Tips and tricks for starting (or restarting) a low-carb diet. Part 1
Tips and tricks or starting (or restarting) a low-carb diet. Part 2
One of the post I go back to myself when I need inspiration is the following one. It’s about an amazing woman whose success led me to use a different strategy to generate my own internal motivation.
Meditating in the garden of self loathing
Many people have terrific success with low-carb dieting. Then slowly end up drifting back into their old way of eating and, ultimately, their old weight. They then decide to recommit and low-carb again. Then find it doesn’t work as well the next time around. These next few posts tell you why and how you can overcome the problem. (It started out to be two posts, but many comments encouraged me to add another short post in between parts 1 and 2.) I’ve found the books mentioned in the Part 2 post to be helpful in many areas of life besides diet.
Why is low carb harder the second time around?
More thoughts on why low carb is harder the second time around
Why is low carb harder the second time around? Part 2
The debate continues to rage over whether it is the restriction of carbohydrates or the reduction of calories in a low-carb diet that brings about the weight loss and other positive changes. Here are two posts in which I give my take on the debate and a third describing some real caloric torpedoes to low-carb diets.
Low carb and calories
Low carb and calories. Part 2
Caloric torpedos
I included the next post because it describes what leptin is, how it works and why low-carb diets allow more of it to get to the brain where it exerts its anti hunger effects.
Leptin, low carb and hunger
The inclusion is the post of mine that has received the most hits and the most comments of any other post, so I figure it touched a nerve on a lot of people. It’s a basic overview of the metabolic process of ketone production and how it all works with a low-carb diet. I’ve had a zillion people ask me what the photo at the top of the post has to do with the post.

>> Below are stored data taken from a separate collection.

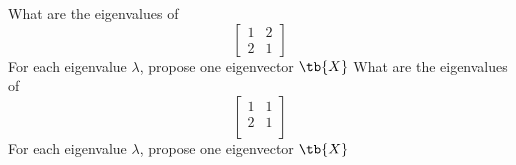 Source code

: \bexo
What are the eigenvalues of 
\begin{equation*}
\left[
\begin{array}{cc}
1 & 2 \\
2 & 1
\end{array}
\right]
\end{equation*}
For each eigenvalue $\lambda$, propose one eigenvector $\tb{X}$
\eexo{}
\bexo
What are the eigenvalues of 
\begin{equation*}
\left[
\begin{array}{cc}
1 & 1\\
2 & 1\\
\end{array}
\right]
\end{equation*}
For each eigenvalue $\lambda$, propose one eigenvector $\tb{X}$
\eexo{}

The answer is, I guess, that it doesn’t have anything to do with it. I put it there because ketones fueled our ancient ancestors through many a hunt, so I figured the picture was apropos.
Metabolism and ketosis
The last post contains an article I wrote a few years ago for a now defunct magazine. It talks about how and why low-carb dieting works but also about why it can’t be done in a half assed way. Like so many things in life, a low-carb diet requires commitment to reap the full benefits.
We never failed to fail
I hope you enjoy this roundup or one-man low-carb rodeo. And I hope it answers a lot of questions many of you might have. It will certainly help me to have all these in one place because I can now just send people with questions to this one post instead of parts of the list above.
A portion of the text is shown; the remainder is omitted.